[Items listed in a dataset]
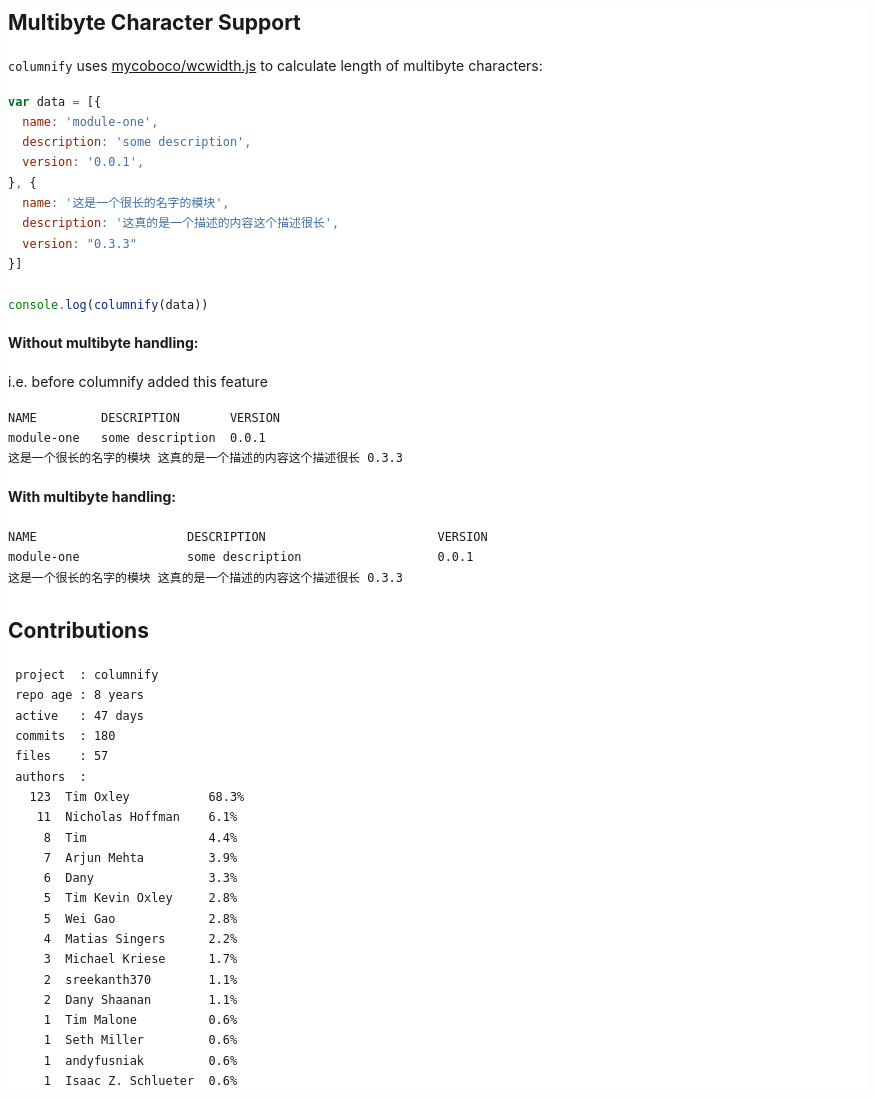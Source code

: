 
## Multibyte Character Support

`columnify` uses [mycoboco/wcwidth.js](https://github.com/mycoboco/wcwidth.js) to calculate length of multibyte characters:

```javascript
var data = [{
  name: 'module-one',
  description: 'some description',
  version: '0.0.1',
}, {
  name: '这是一个很长的名字的模块',
  description: '这真的是一个描述的内容这个描述很长',
  version: "0.3.3"
}]

console.log(columnify(data))
```

#### Without multibyte handling:

i.e. before columnify added this feature

```
NAME         DESCRIPTION       VERSION
module-one   some description  0.0.1
这是一个很长的名字的模块 这真的是一个描述的内容这个描述很长 0.3.3
```

#### With multibyte handling:

```
NAME                     DESCRIPTION                        VERSION
module-one               some description                   0.0.1
这是一个很长的名字的模块 这真的是一个描述的内容这个描述很长 0.3.3
```

## Contributions

```
 project  : columnify
 repo age : 8 years
 active   : 47 days
 commits  : 180
 files    : 57
 authors  :
   123	Tim Oxley           68.3%
    11	Nicholas Hoffman    6.1%
     8	Tim                 4.4%
     7	Arjun Mehta         3.9%
     6	Dany                3.3%
     5	Tim Kevin Oxley     2.8%
     5	Wei Gao             2.8%
     4	Matias Singers      2.2%
     3	Michael Kriese      1.7%
     2	sreekanth370        1.1%
     2	Dany Shaanan        1.1%
     1	Tim Malone          0.6%
     1	Seth Miller         0.6%
     1	andyfusniak         0.6%
     1	Isaac Z. Schlueter  0.6%
```

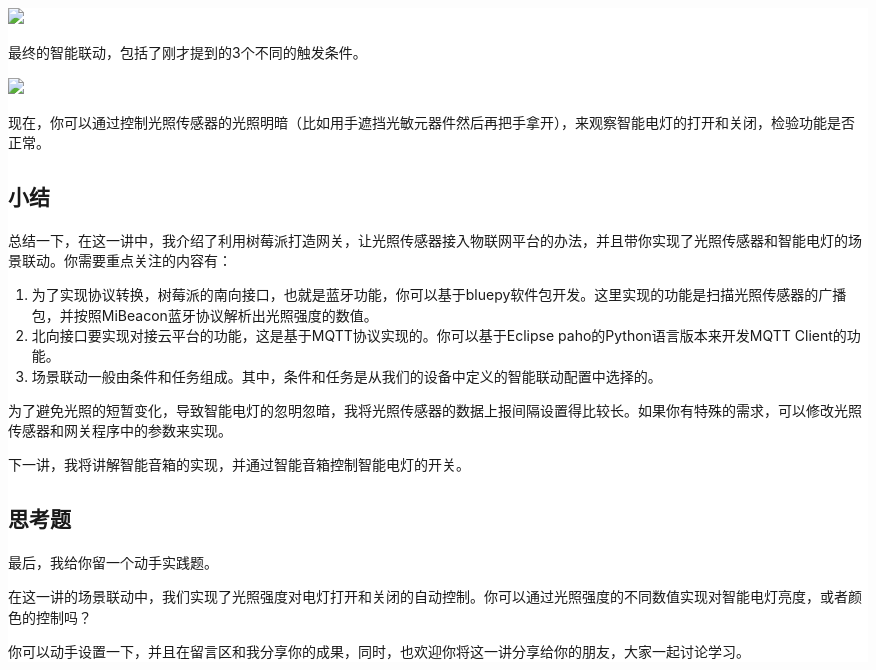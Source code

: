 ![](https://static001.geekbang.org/resource/image/fa/97/fa1649f112046da7d44f0c5f5ede0c97.png?wh=1486*1456)

最终的智能联动，包括了刚才提到的3个不同的触发条件。

![](https://static001.geekbang.org/resource/image/e3/9d/e35a3byybe3148926bfe228e200f759d.png?wh=1125*2436)

现在，你可以通过控制光照传感器的光照明暗（比如用手遮挡光敏元器件然后再把手拿开），来观察智能电灯的打开和关闭，检验功能是否正常。

## 小结

总结一下，在这一讲中，我介绍了利用树莓派打造网关，让光照传感器接入物联网平台的办法，并且带你实现了光照传感器和智能电灯的场景联动。你需要重点关注的内容有：

1. 为了实现协议转换，树莓派的南向接口，也就是蓝牙功能，你可以基于bluepy软件包开发。这里实现的功能是扫描光照传感器的广播包，并按照MiBeacon蓝牙协议解析出光照强度的数值。
2. 北向接口要实现对接云平台的功能，这是基于MQTT协议实现的。你可以基于Eclipse paho的Python语言版本来开发MQTT Client的功能。
3. 场景联动一般由条件和任务组成。其中，条件和任务是从我们的设备中定义的智能联动配置中选择的。

为了避免光照的短暂变化，导致智能电灯的忽明忽暗，我将光照传感器的数据上报间隔设置得比较长。如果你有特殊的需求，可以修改光照传感器和网关程序中的参数来实现。

下一讲，我将讲解智能音箱的实现，并通过智能音箱控制智能电灯的开关。

## 思考题

最后，我给你留一个动手实践题。

在这一讲的场景联动中，我们实现了光照强度对电灯打开和关闭的自动控制。你可以通过光照强度的不同数值实现对智能电灯亮度，或者颜色的控制吗？

你可以动手设置一下，并且在留言区和我分享你的成果，同时，也欢迎你将这一讲分享给你的朋友，大家一起讨论学习。
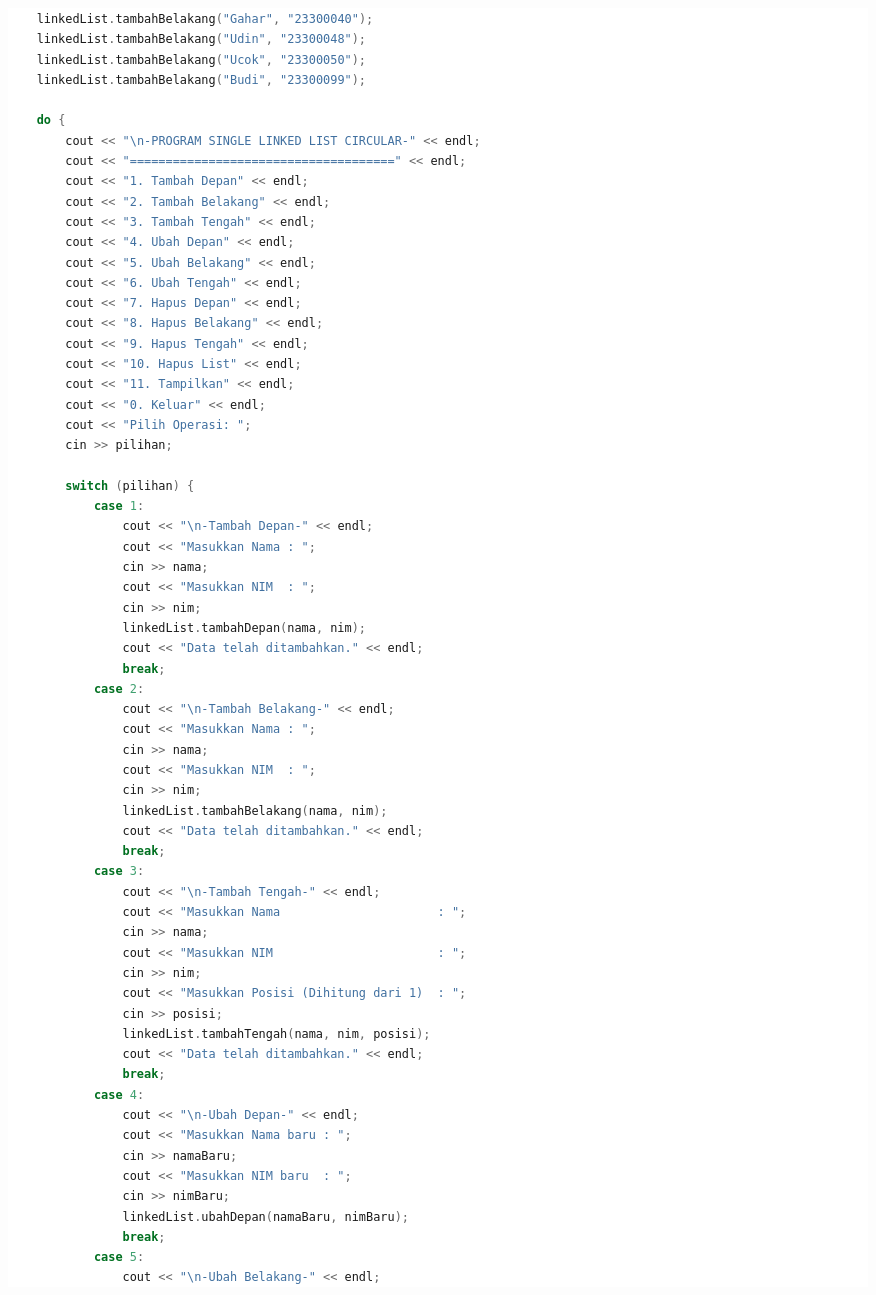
 ```C++
    linkedList.tambahBelakang("Gahar", "23300040");
    linkedList.tambahBelakang("Udin", "23300048");
    linkedList.tambahBelakang("Ucok", "23300050");
    linkedList.tambahBelakang("Budi", "23300099");

    do {
        cout << "\n-PROGRAM SINGLE LINKED LIST CIRCULAR-" << endl;
        cout << "=====================================" << endl;
        cout << "1. Tambah Depan" << endl;
        cout << "2. Tambah Belakang" << endl;
        cout << "3. Tambah Tengah" << endl;
        cout << "4. Ubah Depan" << endl;
        cout << "5. Ubah Belakang" << endl;
        cout << "6. Ubah Tengah" << endl;
        cout << "7. Hapus Depan" << endl;
        cout << "8. Hapus Belakang" << endl;
        cout << "9. Hapus Tengah" << endl;
        cout << "10. Hapus List" << endl;
        cout << "11. Tampilkan" << endl;
        cout << "0. Keluar" << endl;
        cout << "Pilih Operasi: ";
        cin >> pilihan;

        switch (pilihan) {
            case 1:
                cout << "\n-Tambah Depan-" << endl;
                cout << "Masukkan Nama : ";
                cin >> nama;
                cout << "Masukkan NIM  : ";
                cin >> nim;
                linkedList.tambahDepan(nama, nim);
                cout << "Data telah ditambahkan." << endl;
                break;
            case 2:
                cout << "\n-Tambah Belakang-" << endl;
                cout << "Masukkan Nama : ";
                cin >> nama;
                cout << "Masukkan NIM  : ";
                cin >> nim;
                linkedList.tambahBelakang(nama, nim);
                cout << "Data telah ditambahkan." << endl;
                break;
            case 3:
                cout << "\n-Tambah Tengah-" << endl;
                cout << "Masukkan Nama                      : ";
                cin >> nama;
                cout << "Masukkan NIM                       : ";
                cin >> nim;
                cout << "Masukkan Posisi (Dihitung dari 1)  : ";
                cin >> posisi;
                linkedList.tambahTengah(nama, nim, posisi);
                cout << "Data telah ditambahkan." << endl;
                break;
            case 4:
                cout << "\n-Ubah Depan-" << endl;
                cout << "Masukkan Nama baru : ";
                cin >> namaBaru;
                cout << "Masukkan NIM baru  : ";
                cin >> nimBaru;
                linkedList.ubahDepan(namaBaru, nimBaru);
                break;
            case 5:
                cout << "\n-Ubah Belakang-" << endl;
```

- [Work instruction] Report every line of the records that contains the word "resource".

- [Answer space]
: ![](https://static001.geekbang.org/resource/image/fa/97/fa1649f112046da7d44f0c5f5ede0c97.png?wh=1486*1456)
![](https://static001.geekbang.org/resource/image/e3/9d/e35a3byybe3148926bfe228e200f759d.png?wh=1125*2436)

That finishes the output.